### Requirement
Entries follow. Give back exactly the lines starting at the one containing "### Stage 3: Model Training and Tuning" and ending at the one containing "### Stage 5: Model", and no other lines.

*** Opening of Provided information ***

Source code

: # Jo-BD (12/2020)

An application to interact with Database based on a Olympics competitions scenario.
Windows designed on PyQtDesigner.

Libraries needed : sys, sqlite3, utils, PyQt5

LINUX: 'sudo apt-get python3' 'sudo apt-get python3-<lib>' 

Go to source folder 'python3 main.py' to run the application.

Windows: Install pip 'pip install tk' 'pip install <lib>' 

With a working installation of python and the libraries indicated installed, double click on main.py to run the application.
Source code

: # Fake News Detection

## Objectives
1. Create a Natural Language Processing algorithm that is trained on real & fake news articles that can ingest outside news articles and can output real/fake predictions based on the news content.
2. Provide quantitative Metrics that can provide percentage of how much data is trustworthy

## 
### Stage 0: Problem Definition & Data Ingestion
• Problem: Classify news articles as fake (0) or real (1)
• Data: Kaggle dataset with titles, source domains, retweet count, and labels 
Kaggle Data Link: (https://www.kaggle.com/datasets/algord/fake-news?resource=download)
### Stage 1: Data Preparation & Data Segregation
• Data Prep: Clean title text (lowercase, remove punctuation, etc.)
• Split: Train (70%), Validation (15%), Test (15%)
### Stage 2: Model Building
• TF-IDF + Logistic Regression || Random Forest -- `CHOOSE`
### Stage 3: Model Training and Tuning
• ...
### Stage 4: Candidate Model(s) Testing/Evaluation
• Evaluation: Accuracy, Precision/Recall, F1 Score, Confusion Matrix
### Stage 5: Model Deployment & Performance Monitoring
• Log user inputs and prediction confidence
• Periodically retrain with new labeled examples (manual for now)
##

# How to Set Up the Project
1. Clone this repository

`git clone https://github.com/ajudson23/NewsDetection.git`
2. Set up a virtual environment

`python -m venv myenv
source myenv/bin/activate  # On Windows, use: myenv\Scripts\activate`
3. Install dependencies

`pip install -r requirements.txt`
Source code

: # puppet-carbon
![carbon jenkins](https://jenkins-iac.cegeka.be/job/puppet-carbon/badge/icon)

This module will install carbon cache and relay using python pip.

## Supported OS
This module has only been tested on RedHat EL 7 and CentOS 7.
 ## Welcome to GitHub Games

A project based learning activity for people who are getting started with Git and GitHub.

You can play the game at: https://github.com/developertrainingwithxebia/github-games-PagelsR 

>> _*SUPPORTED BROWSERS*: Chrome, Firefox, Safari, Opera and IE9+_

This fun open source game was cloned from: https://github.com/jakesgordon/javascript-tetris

*** Close of Provided information ***

### Completed task
### Stage 3: Model Training and Tuning
• ...
### Stage 4: Candidate Model(s) Testing/Evaluation
• Evaluation: Accuracy, Precision/Recall, F1 Score, Confusion Matrix
### Stage 5: Model Deployment & Performance Monitoring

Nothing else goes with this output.